• **EXERCISE OBJECTIVE**: Repeat each record exactly, skipping the pictures.

(Items listed in a dataset)

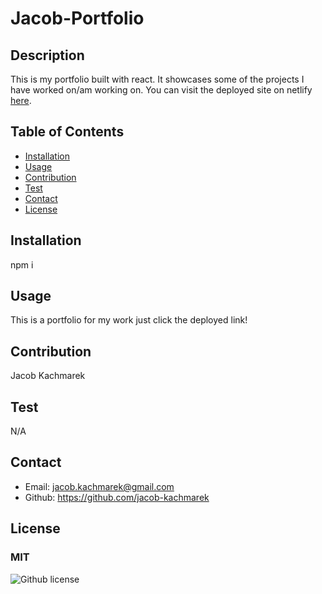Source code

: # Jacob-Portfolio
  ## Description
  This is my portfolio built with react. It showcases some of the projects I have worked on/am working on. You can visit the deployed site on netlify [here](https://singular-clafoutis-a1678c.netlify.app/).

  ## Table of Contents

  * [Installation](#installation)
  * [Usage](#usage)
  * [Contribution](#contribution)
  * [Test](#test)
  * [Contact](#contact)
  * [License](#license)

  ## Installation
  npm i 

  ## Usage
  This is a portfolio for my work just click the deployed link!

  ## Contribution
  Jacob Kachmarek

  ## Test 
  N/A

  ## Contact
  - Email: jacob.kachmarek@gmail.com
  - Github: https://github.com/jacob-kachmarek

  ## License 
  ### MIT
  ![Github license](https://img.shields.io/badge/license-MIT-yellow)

• **RESPONSE BOX**:
Source code

: # Jacob-Portfolio
  ## Description
  This is my portfolio built with react. It showcases some of the projects I have worked on/am working on. You can visit the deployed site on netlify [here](https://singular-clafoutis-a1678c.netlify.app/).

  ## Table of Contents

  * [Installation](#installation)
  * [Usage](#usage)
  * [Contribution](#contribution)
  * [Test](#test)
  * [Contact](#contact)
  * [License](#license)

  ## Installation
  npm i 

  ## Usage
  This is a portfolio for my work just click the deployed link!

  ## Contribution
  Jacob Kachmarek

  ## Test 
  N/A

  ## Contact
  - Email: jacob.kachmarek@gmail.com
  - Github: https://github.com/jacob-kachmarek

  ## License 
  ### MIT
  ![Github license](https://img.shields.io/badge/license-MIT-yellow)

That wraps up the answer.